=== MATERIAL PROVIDED ===

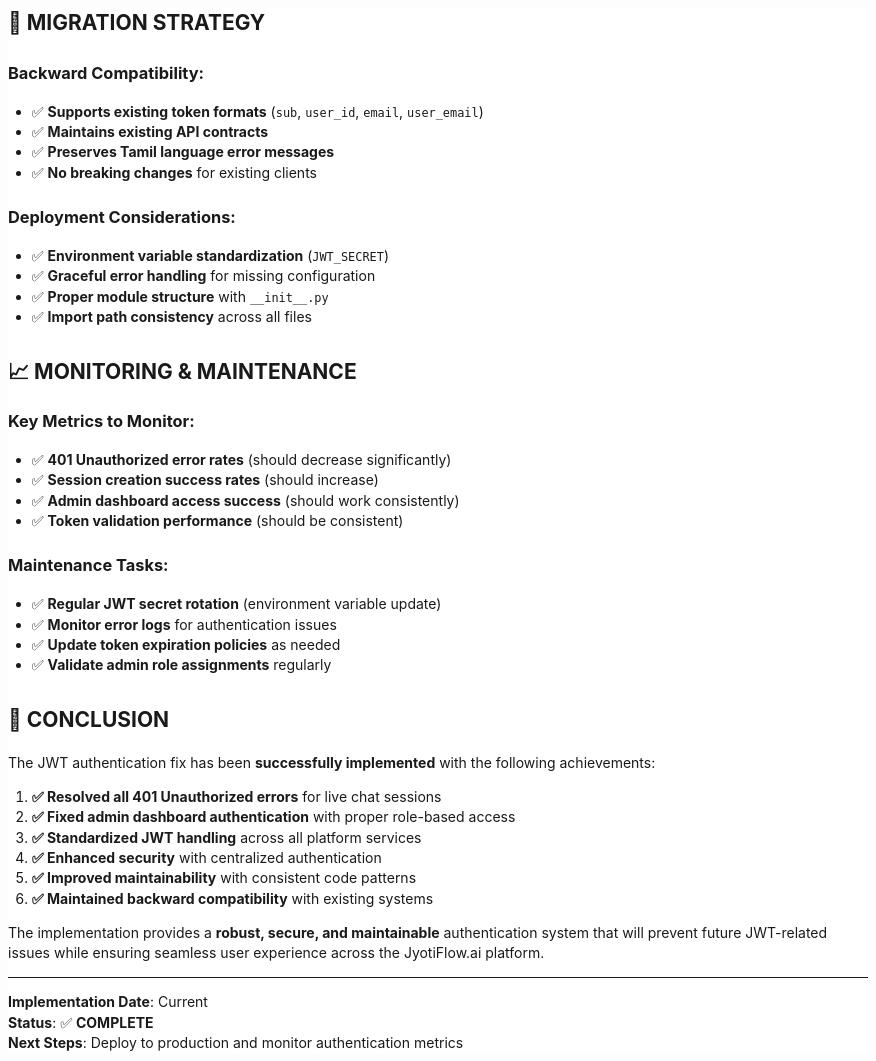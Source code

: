 ## 🌟 **MIGRATION STRATEGY**

### **Backward Compatibility:**
- ✅ **Supports existing token formats** (`sub`, `user_id`, `email`, `user_email`)
- ✅ **Maintains existing API contracts**
- ✅ **Preserves Tamil language error messages**
- ✅ **No breaking changes** for existing clients

### **Deployment Considerations:**
- ✅ **Environment variable standardization** (`JWT_SECRET`)
- ✅ **Graceful error handling** for missing configuration
- ✅ **Proper module structure** with `__init__.py`
- ✅ **Import path consistency** across all files

## 📈 **MONITORING & MAINTENANCE**

### **Key Metrics to Monitor:**
- ✅ **401 Unauthorized error rates** (should decrease significantly)
- ✅ **Session creation success rates** (should increase)
- ✅ **Admin dashboard access success** (should work consistently)
- ✅ **Token validation performance** (should be consistent)

### **Maintenance Tasks:**
- ✅ **Regular JWT secret rotation** (environment variable update)
- ✅ **Monitor error logs** for authentication issues
- ✅ **Update token expiration policies** as needed
- ✅ **Validate admin role assignments** regularly

## 🎉 **CONCLUSION**

The JWT authentication fix has been **successfully implemented** with the following achievements:

1. **✅ Resolved all 401 Unauthorized errors** for live chat sessions
2. **✅ Fixed admin dashboard authentication** with proper role-based access
3. **✅ Standardized JWT handling** across all platform services
4. **✅ Enhanced security** with centralized authentication
5. **✅ Improved maintainability** with consistent code patterns
6. **✅ Maintained backward compatibility** with existing systems

The implementation provides a **robust, secure, and maintainable** authentication system that will prevent future JWT-related issues while ensuring seamless user experience across the JyotiFlow.ai platform.

---

**Implementation Date**: Current  
**Status**: ✅ **COMPLETE**  
**Next Steps**: Deploy to production and monitor authentication metrics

===

- TASK TO CARRY OUT -
Please, from the material above, copy only the lines from the line with "- ✅ **Token" up to and including the line with "6. **✅ Maintained", exactly as written.

- WRITTEN REPLY -
- ✅ **Token validation performance** (should be consistent)

### **Maintenance Tasks:**
- ✅ **Regular JWT secret rotation** (environment variable update)
- ✅ **Monitor error logs** for authentication issues
- ✅ **Update token expiration policies** as needed
- ✅ **Validate admin role assignments** regularly

## 🎉 **CONCLUSION**

The JWT authentication fix has been **successfully implemented** with the following achievements:

1. **✅ Resolved all 401 Unauthorized errors** for live chat sessions
2. **✅ Fixed admin dashboard authentication** with proper role-based access
3. **✅ Standardized JWT handling** across all platform services
4. **✅ Enhanced security** with centralized authentication
5. **✅ Improved maintainability** with consistent code patterns
6. **✅ Maintained backward compatibility** with existing systems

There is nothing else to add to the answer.